A dispute over the firing of a former assistant parks manager is costing Clark County almost half a million dollars.
The County Commission approved a $499,000 settlement Tuesday for former Assistant Parks Director Terry Lamuraglia, who was fired in 2008 for what county officials said were publicized emails indicating he created a plan to leave almost 90 parks unguarded by park police during Memorial Day weekend.
The plan was scrapped.
At the time of his firing, Lamuraglia, a former fire union official, said he followed the orders of Leonard Cash, who was the parks director, in creating the holiday plan.
He argued Cash wanted park police patrols to concentrate in the far northwest valley and the Wetlands Park in the east valley, leaving the Metropolitan Police Department to handle calls at all other parks.
But Lamuraglia said that wasn't the real reason for his firing. He said he believed he was fired because he refused to discriminate against a gay manager whose sexual orientation made Cash feel "uncomfortable."
Lamuraglia filed a complaint with human resources.
According to court documents filed on Lamuraglia's behalf, Cash told him to give the manager a bad evaluation to block her from a pay raise and create a pretext for firing her.
Those same documents said Cash would openly quote Scripture at work regarding the "biblical prohibition of homosexuality" and made disparaging remarks about female colleagues.

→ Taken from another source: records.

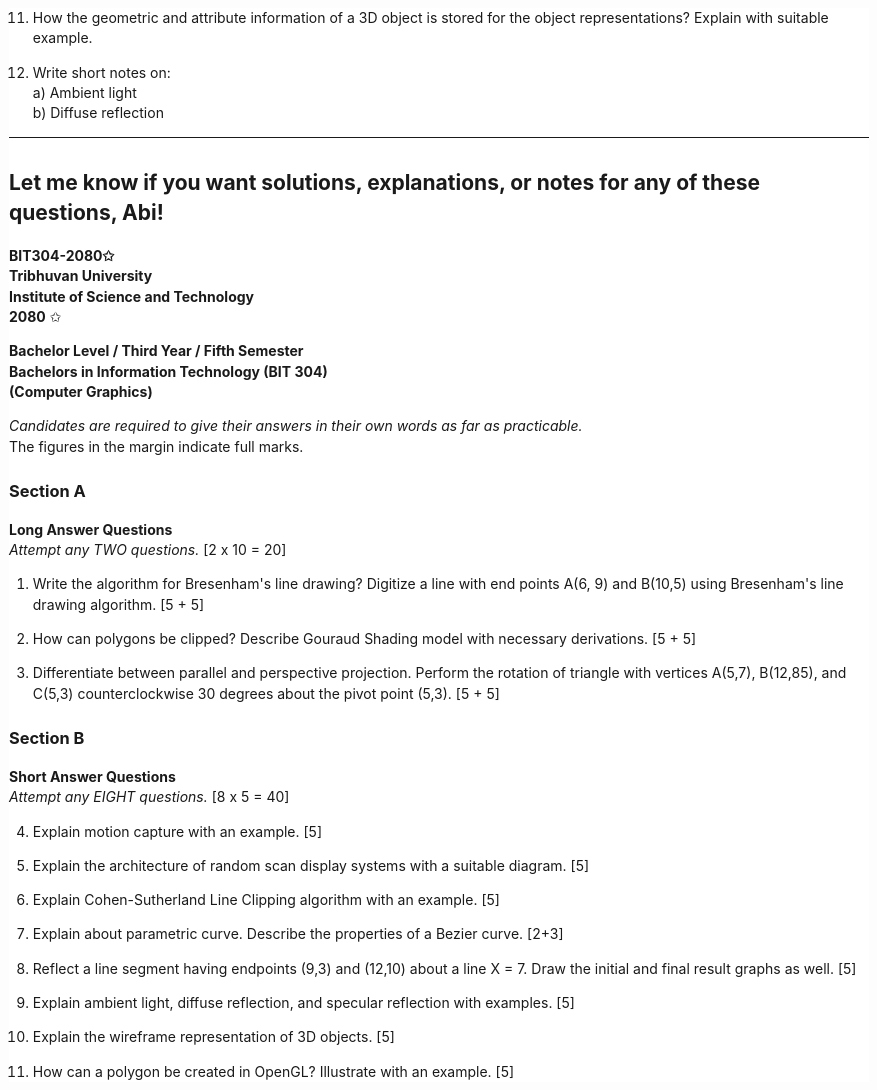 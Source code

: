 11. How the geometric and attribute information of a 3D object is stored for the object representations? Explain with suitable example.  
    

12. Write short notes on:  
    a) Ambient light  
    b) Diffuse reflection  
  

---

Let me know if you want solutions, explanations, or notes for any of these questions, Abi!
---

**BIT304-2080✩**  
**Tribhuvan University**  
**Institute of Science and Technology**  
**2080** ✩  

**Bachelor Level / Third Year / Fifth Semester**  
**Bachelors in Information Technology (BIT 304)**  
**(Computer Graphics)**  

_Candidates are required to give their answers in their own words as far as practicable._  
The figures in the margin indicate full marks.  

### Section A  
**Long Answer Questions**  
_Attempt any TWO questions._ [2 x 10 = 20]  

1. Write the algorithm for Bresenham's line drawing? Digitize a line with end points A(6, 9) and B(10,5) using Bresenham's line drawing algorithm. [5 + 5]  

2. How can polygons be clipped? Describe Gouraud Shading model with necessary derivations. [5 + 5]  

3. Differentiate between parallel and perspective projection. Perform the rotation of triangle with vertices A(5,7), B(12,85), and C(5,3) counterclockwise 30 degrees about the pivot point (5,3). [5 + 5]  

### Section B  
**Short Answer Questions**  
_Attempt any EIGHT questions._ [8 x 5 = 40]  

4. Explain motion capture with an example. [5]  

5. Explain the architecture of random scan display systems with a suitable diagram. [5]  

6. Explain Cohen-Sutherland Line Clipping algorithm with an example. [5]  

7. Explain about parametric curve. Describe the properties of a Bezier curve. [2+3]  

8. Reflect a line segment having endpoints (9,3) and (12,10) about a line X = 7. Draw the initial and final result graphs as well. [5]  

9. Explain ambient light, diffuse reflection, and specular reflection with examples. [5]  

10. Explain the wireframe representation of 3D objects. [5]  

11. How can a polygon be created in OpenGL? Illustrate with an example. [5]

According to the settlement terms, Lamuraglia will get $369,000 for lost income, benefits and retirement contributions. The other $130,000 will pay his legal fees. About $3,600 of the total will be withheld from the settlement figure for mediation fees.
In a written statement, Daniel Marks and Adam Levine, Lamuraglia's attorneys, wrote that because the county sided with Cash and allowed him to transfer over to Family Court, that "forced Mr. Lamuraglia into a four-year battle to vindicate himself and clear his name."
"Mr. Lamuraglia is grateful to those members of the County Commission who were courageous enough to objectively look at the evidence in this case and to remedy the retaliatory actions taken by Leonard Cash in 2008," the statement read.
Commissioner Steve Sisolak slammed the settlement, saying he believes Lamuraglia "gamed the system" for a hefty payday. He was the lone vote against in the 5-1 outcome. Commissioner Tom Collins was not present for the vote.
"The motives, in my opinion, are in question whether or not they were really real," Sisolak said. "I'm offended by the half a million dollars we're talking about here. The individual waited to file (his) complaint until after he found there was a potential termination coming about."
Commissioner Chris Giunchigliani said the decision was difficult.
"This settlement is not an acceptance on our part as commissioners that this behavior, no matter who it belonged to, is acceptable at the county," Giunchigliani said of the parks staffing, the manager's retaliation and Lamuraglia's legal victory.
Lamuraglia filed a discrimination charge on the same day he was fired with the county's office of diversity, which investigated the complaint and completed an internal report.
That report concluded Lamuraglia's claim that he was fired for failing to discriminate against a gay manager was not supported by facts. But it also said that his firing in part was in retaliation by Cash for complaining to human resources about the alleged discrimination.
The report further stated that while Cash disapproved of the manager because she was gay, there was no evidence that he asked Lamuraglia to evaluate her poorly or reject her bonuses, as Lamuraglia has alleged.